* Exercise *
Give the data again in full. Keep every line the same.

* Excerpted records *
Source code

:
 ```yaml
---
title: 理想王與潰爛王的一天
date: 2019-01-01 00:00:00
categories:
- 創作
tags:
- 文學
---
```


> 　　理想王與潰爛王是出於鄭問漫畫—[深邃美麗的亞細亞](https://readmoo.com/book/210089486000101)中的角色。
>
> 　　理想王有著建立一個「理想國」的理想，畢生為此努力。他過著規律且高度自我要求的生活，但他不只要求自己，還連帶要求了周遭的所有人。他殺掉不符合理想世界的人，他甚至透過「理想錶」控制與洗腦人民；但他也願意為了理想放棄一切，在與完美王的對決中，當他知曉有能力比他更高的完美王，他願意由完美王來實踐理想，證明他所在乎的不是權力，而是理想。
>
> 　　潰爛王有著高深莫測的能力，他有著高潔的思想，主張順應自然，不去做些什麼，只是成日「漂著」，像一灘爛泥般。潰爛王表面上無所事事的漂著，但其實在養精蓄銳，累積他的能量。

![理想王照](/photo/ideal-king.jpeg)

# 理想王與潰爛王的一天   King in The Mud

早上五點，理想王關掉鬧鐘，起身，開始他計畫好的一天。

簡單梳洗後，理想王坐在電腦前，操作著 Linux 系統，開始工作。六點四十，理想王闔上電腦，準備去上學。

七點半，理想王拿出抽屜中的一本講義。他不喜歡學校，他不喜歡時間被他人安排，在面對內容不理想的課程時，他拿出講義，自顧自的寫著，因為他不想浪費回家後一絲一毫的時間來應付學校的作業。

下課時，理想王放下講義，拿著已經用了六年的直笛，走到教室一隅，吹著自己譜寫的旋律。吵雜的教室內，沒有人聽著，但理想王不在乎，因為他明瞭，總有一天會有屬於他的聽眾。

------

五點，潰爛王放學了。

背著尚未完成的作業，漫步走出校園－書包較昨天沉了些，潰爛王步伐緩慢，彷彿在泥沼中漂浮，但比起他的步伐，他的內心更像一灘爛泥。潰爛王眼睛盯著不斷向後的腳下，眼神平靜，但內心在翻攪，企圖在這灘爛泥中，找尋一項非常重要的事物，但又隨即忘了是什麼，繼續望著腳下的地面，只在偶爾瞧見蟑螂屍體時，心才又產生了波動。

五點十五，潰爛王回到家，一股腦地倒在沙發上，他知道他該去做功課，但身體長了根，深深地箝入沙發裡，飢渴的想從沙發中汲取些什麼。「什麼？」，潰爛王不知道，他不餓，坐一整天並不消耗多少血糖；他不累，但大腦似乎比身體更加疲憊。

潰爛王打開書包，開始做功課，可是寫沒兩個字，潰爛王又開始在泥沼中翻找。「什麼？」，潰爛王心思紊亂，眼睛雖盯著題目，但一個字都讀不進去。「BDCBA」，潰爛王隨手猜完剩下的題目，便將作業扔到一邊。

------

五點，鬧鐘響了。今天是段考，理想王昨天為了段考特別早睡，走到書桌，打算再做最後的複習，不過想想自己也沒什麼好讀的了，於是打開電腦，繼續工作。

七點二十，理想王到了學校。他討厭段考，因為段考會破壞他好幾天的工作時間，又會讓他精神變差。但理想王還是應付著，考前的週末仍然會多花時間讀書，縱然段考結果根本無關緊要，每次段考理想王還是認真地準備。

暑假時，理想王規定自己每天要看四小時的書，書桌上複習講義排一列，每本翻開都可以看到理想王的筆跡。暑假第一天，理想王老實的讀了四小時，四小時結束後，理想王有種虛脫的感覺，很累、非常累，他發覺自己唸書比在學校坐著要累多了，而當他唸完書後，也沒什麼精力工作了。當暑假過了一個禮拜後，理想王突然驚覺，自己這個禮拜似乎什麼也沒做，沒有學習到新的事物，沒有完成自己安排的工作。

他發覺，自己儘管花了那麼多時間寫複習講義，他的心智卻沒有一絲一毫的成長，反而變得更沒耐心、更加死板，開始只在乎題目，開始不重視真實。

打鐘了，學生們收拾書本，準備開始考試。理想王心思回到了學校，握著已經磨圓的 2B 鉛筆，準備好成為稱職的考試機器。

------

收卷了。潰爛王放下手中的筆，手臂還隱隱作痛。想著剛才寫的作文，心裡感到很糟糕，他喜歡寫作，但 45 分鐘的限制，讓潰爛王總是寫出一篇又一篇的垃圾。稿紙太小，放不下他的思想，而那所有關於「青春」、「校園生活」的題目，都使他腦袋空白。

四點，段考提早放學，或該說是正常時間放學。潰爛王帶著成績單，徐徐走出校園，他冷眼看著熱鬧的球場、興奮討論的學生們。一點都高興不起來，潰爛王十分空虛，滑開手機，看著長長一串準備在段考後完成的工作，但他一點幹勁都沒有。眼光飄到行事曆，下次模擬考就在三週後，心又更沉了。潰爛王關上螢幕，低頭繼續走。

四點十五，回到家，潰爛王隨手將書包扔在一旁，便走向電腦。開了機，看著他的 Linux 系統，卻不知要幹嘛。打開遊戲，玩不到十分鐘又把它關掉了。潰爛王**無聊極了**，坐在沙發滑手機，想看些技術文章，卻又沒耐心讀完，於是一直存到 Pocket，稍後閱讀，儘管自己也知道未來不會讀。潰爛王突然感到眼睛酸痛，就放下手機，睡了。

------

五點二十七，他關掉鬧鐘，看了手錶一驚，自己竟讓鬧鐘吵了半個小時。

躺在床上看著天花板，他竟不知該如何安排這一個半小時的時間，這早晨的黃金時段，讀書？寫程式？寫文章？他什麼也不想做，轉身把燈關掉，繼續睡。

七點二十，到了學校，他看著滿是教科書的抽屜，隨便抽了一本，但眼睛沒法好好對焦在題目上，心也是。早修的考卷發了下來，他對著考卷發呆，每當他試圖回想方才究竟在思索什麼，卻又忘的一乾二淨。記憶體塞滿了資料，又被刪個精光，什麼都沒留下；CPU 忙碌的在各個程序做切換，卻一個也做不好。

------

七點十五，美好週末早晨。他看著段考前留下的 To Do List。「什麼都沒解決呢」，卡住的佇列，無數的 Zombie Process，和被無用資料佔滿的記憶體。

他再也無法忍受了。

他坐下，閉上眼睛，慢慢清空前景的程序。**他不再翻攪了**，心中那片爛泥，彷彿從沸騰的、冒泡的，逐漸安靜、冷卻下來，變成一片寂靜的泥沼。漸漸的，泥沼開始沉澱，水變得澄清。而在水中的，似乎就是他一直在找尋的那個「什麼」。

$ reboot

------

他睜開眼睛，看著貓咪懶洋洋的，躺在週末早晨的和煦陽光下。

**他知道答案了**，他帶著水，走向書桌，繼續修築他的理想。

* Exercise response *
Source code

:
 ```yaml
---
title: 理想王與潰爛王的一天
date: 2019-01-01 00:00:00
categories:
- 創作
tags:
- 文學
---
```


> 　　理想王與潰爛王是出於鄭問漫畫—[深邃美麗的亞細亞](https://readmoo.com/book/210089486000101)中的角色。
>
> 　　理想王有著建立一個「理想國」的理想，畢生為此努力。他過著規律且高度自我要求的生活，但他不只要求自己，還連帶要求了周遭的所有人。他殺掉不符合理想世界的人，他甚至透過「理想錶」控制與洗腦人民；但他也願意為了理想放棄一切，在與完美王的對決中，當他知曉有能力比他更高的完美王，他願意由完美王來實踐理想，證明他所在乎的不是權力，而是理想。
>
> 　　潰爛王有著高深莫測的能力，他有著高潔的思想，主張順應自然，不去做些什麼，只是成日「漂著」，像一灘爛泥般。潰爛王表面上無所事事的漂著，但其實在養精蓄銳，累積他的能量。

![理想王照](/photo/ideal-king.jpeg)

# 理想王與潰爛王的一天   King in The Mud

早上五點，理想王關掉鬧鐘，起身，開始他計畫好的一天。

簡單梳洗後，理想王坐在電腦前，操作著 Linux 系統，開始工作。六點四十，理想王闔上電腦，準備去上學。

七點半，理想王拿出抽屜中的一本講義。他不喜歡學校，他不喜歡時間被他人安排，在面對內容不理想的課程時，他拿出講義，自顧自的寫著，因為他不想浪費回家後一絲一毫的時間來應付學校的作業。

下課時，理想王放下講義，拿著已經用了六年的直笛，走到教室一隅，吹著自己譜寫的旋律。吵雜的教室內，沒有人聽著，但理想王不在乎，因為他明瞭，總有一天會有屬於他的聽眾。

------

五點，潰爛王放學了。

背著尚未完成的作業，漫步走出校園－書包較昨天沉了些，潰爛王步伐緩慢，彷彿在泥沼中漂浮，但比起他的步伐，他的內心更像一灘爛泥。潰爛王眼睛盯著不斷向後的腳下，眼神平靜，但內心在翻攪，企圖在這灘爛泥中，找尋一項非常重要的事物，但又隨即忘了是什麼，繼續望著腳下的地面，只在偶爾瞧見蟑螂屍體時，心才又產生了波動。

五點十五，潰爛王回到家，一股腦地倒在沙發上，他知道他該去做功課，但身體長了根，深深地箝入沙發裡，飢渴的想從沙發中汲取些什麼。「什麼？」，潰爛王不知道，他不餓，坐一整天並不消耗多少血糖；他不累，但大腦似乎比身體更加疲憊。

潰爛王打開書包，開始做功課，可是寫沒兩個字，潰爛王又開始在泥沼中翻找。「什麼？」，潰爛王心思紊亂，眼睛雖盯著題目，但一個字都讀不進去。「BDCBA」，潰爛王隨手猜完剩下的題目，便將作業扔到一邊。

------

五點，鬧鐘響了。今天是段考，理想王昨天為了段考特別早睡，走到書桌，打算再做最後的複習，不過想想自己也沒什麼好讀的了，於是打開電腦，繼續工作。

七點二十，理想王到了學校。他討厭段考，因為段考會破壞他好幾天的工作時間，又會讓他精神變差。但理想王還是應付著，考前的週末仍然會多花時間讀書，縱然段考結果根本無關緊要，每次段考理想王還是認真地準備。

暑假時，理想王規定自己每天要看四小時的書，書桌上複習講義排一列，每本翻開都可以看到理想王的筆跡。暑假第一天，理想王老實的讀了四小時，四小時結束後，理想王有種虛脫的感覺，很累、非常累，他發覺自己唸書比在學校坐著要累多了，而當他唸完書後，也沒什麼精力工作了。當暑假過了一個禮拜後，理想王突然驚覺，自己這個禮拜似乎什麼也沒做，沒有學習到新的事物，沒有完成自己安排的工作。

他發覺，自己儘管花了那麼多時間寫複習講義，他的心智卻沒有一絲一毫的成長，反而變得更沒耐心、更加死板，開始只在乎題目，開始不重視真實。

打鐘了，學生們收拾書本，準備開始考試。理想王心思回到了學校，握著已經磨圓的 2B 鉛筆，準備好成為稱職的考試機器。

------

收卷了。潰爛王放下手中的筆，手臂還隱隱作痛。想著剛才寫的作文，心裡感到很糟糕，他喜歡寫作，但 45 分鐘的限制，讓潰爛王總是寫出一篇又一篇的垃圾。稿紙太小，放不下他的思想，而那所有關於「青春」、「校園生活」的題目，都使他腦袋空白。

四點，段考提早放學，或該說是正常時間放學。潰爛王帶著成績單，徐徐走出校園，他冷眼看著熱鬧的球場、興奮討論的學生們。一點都高興不起來，潰爛王十分空虛，滑開手機，看著長長一串準備在段考後完成的工作，但他一點幹勁都沒有。眼光飄到行事曆，下次模擬考就在三週後，心又更沉了。潰爛王關上螢幕，低頭繼續走。

四點十五，回到家，潰爛王隨手將書包扔在一旁，便走向電腦。開了機，看著他的 Linux 系統，卻不知要幹嘛。打開遊戲，玩不到十分鐘又把它關掉了。潰爛王**無聊極了**，坐在沙發滑手機，想看些技術文章，卻又沒耐心讀完，於是一直存到 Pocket，稍後閱讀，儘管自己也知道未來不會讀。潰爛王突然感到眼睛酸痛，就放下手機，睡了。

------

五點二十七，他關掉鬧鐘，看了手錶一驚，自己竟讓鬧鐘吵了半個小時。

躺在床上看著天花板，他竟不知該如何安排這一個半小時的時間，這早晨的黃金時段，讀書？寫程式？寫文章？他什麼也不想做，轉身把燈關掉，繼續睡。

七點二十，到了學校，他看著滿是教科書的抽屜，隨便抽了一本，但眼睛沒法好好對焦在題目上，心也是。早修的考卷發了下來，他對著考卷發呆，每當他試圖回想方才究竟在思索什麼，卻又忘的一乾二淨。記憶體塞滿了資料，又被刪個精光，什麼都沒留下；CPU 忙碌的在各個程序做切換，卻一個也做不好。

------

七點十五，美好週末早晨。他看著段考前留下的 To Do List。「什麼都沒解決呢」，卡住的佇列，無數的 Zombie Process，和被無用資料佔滿的記憶體。

他再也無法忍受了。

他坐下，閉上眼睛，慢慢清空前景的程序。**他不再翻攪了**，心中那片爛泥，彷彿從沸騰的、冒泡的，逐漸安靜、冷卻下來，變成一片寂靜的泥沼。漸漸的，泥沼開始沉澱，水變得澄清。而在水中的，似乎就是他一直在找尋的那個「什麼」。

$ reboot

------

他睜開眼睛，看著貓咪懶洋洋的，躺在週末早晨的和煦陽光下。

**他知道答案了**，他帶著水，走向書桌，繼續修築他的理想。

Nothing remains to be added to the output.